Evidence for asymmetric distribution of circumstellar material around Type Ia Supernovae

TL;DR

This study reveals an asymmetric distribution of circumstellar material around Type Ia Supernovae, affecting observed absorption lines and colors, with implications for understanding supernova progenitors and explosion mechanisms.

Contribution

It provides evidence that circumstellar material around SNe Ia is asymmetrically distributed, influencing observed properties and suggesting post-explosion origins for this asymmetry.

Findings

Stronger absorption lines in SNe Ia with positive nebular velocity shifts.

Color differences in SNe Ia are partly due to extinction from asymmetric CSM.

Asymmetry likely originates after explosion due to ionizing flux differences.

Abstract

We study the properties of low-velocity material in the line of sight towards nearby Type Ia Supernovae (SNe Ia) that have measured late phase nebular velocity shifts (v_neb), thought to be an environment-independent observable.
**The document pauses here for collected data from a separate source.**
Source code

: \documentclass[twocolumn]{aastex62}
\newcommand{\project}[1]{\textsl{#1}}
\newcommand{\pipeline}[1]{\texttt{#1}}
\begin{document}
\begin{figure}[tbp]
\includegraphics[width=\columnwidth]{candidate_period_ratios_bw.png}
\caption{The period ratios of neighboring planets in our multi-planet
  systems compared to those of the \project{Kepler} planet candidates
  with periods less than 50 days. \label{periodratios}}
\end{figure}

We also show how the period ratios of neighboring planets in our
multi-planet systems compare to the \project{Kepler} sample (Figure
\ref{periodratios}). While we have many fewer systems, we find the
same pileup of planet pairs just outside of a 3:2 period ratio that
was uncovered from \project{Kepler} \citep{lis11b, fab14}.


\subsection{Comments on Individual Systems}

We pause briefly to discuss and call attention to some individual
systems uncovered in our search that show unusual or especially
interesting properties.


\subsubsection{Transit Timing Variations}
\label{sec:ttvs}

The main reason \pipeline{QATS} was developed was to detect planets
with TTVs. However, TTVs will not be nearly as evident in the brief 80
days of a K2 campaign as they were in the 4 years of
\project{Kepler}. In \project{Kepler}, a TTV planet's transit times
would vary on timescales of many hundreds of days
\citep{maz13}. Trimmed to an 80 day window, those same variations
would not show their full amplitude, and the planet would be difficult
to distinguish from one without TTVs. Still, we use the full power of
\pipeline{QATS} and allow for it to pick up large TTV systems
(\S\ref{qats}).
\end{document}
We have found that the distribution of equivalent widths of narrow blended Na I D1 & D2 and Ca II H & K absorption lines differs significantly between those SNe Ia with negative and positive v_neb, with generally stronger absorption for SNe Ia with v_neb > 0. A similar result had been found previously for the distribution of colors of SNe Ia, which was interpreted as a dependence of the temperature of the ejecta with viewing angle. Our work suggests that: 1) a significant part of these differences in color should be attributed to extinction, 2) this extinction is caused by an asymmetric distribution of circumstellar material (CSM) and 3) the CSM absorption is generally stronger on the side of the ejecta opposite to where the ignition occurs. Since it is difficult to explain 3) via any known physical processes that occur before explosion, we argue that the asymmetry of the CSM is originated after explosion by a stronger ionizing flux on the side of the ejecta where ignition occurs, probably due to a stronger shock breakout and/or more exposed radioactive material on one side of the ejecta. This result has important implications for both progenitor and explosion models.